Grubun ortasında duran uzun boylu, kirpi saçlı, diğerlerinden üç beş yaş büyük görünen işçi: “Pestilini çıkarmadan adama ekmek mi verir bunlar?” dedi. Yanındaki düz uzun saçlı, hafif kilolu ve kısa boylu işçi: “Siz geçen ay da gelmiştiniz. Dağıttığınız dergiyi okudum serviste. Bulmacayı da çözdüm. Kolaydı ama” dedi. Ben de; “bu gazete işçilerin emeği ve alın teriyle çıkıyor. Bizim sesimiz, soluğumuz haklarımızın kolektif savunucusu, isterseniz mektup yazabilirsiniz” dedim.

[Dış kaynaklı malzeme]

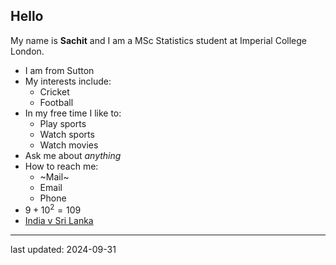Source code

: ## Hello

My name is **Sachit** and I am a MSc Statistics student at Imperial College London.

- I am from Sutton
- My interests include:
  - Cricket
  - Football
- In my free time I like to:
  - Play sports
  - Watch sports
  - Watch movies
- Ask me about _anything_
- How to reach me:
    - ~Mail~
    - Email
    - Phone
- $9 + 10^2 = 109$
- [India v Sri Lanka](https://www.espncricinfo.com/series/icc-women-s-world-cup-2025-26-1478193/india-women-vs-sri-lanka-women-1st-match-1490413/live-cricket-score)

------
last updated: 2024-09-31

Yanımızdan geçen işçi gruplarıyla bir yandan selamlaşıp konuşuyor, bir yandan da bültenlerimizi dağıtmaya devam ediyoruz. Sekiz-on metre ilerimden bir işçi; “Bu gazetenin kıdem tazminatlarıyla ilgili yazdıkları doğru mu? Kıdem tazminatlarının fona devredilmesi bizim zararımıza mı?” dedi yüksek sesle. Tam cevap verecektim ki iki üç metre ilerimden başka bir işçi: “Evet kardeş, kıdem tazminatlarının fona devredilmesi bizim zararımıza. İŞÇİ DAYANIŞMASI YAZMIŞSA DOĞRUDUR” dedi. Ben her ay arkadaşlardan alıp okuyorum, ne yazıyorlarsa hep doğru çıkıyor.”
Nasıl gururlanmış nasıl mutlu olmuştum. Bu gün de tüm canlılığıyla hatırlarım. Gururumuza, umudumuza, mücadele aracımıza sahip çıkıp onu büyütelim.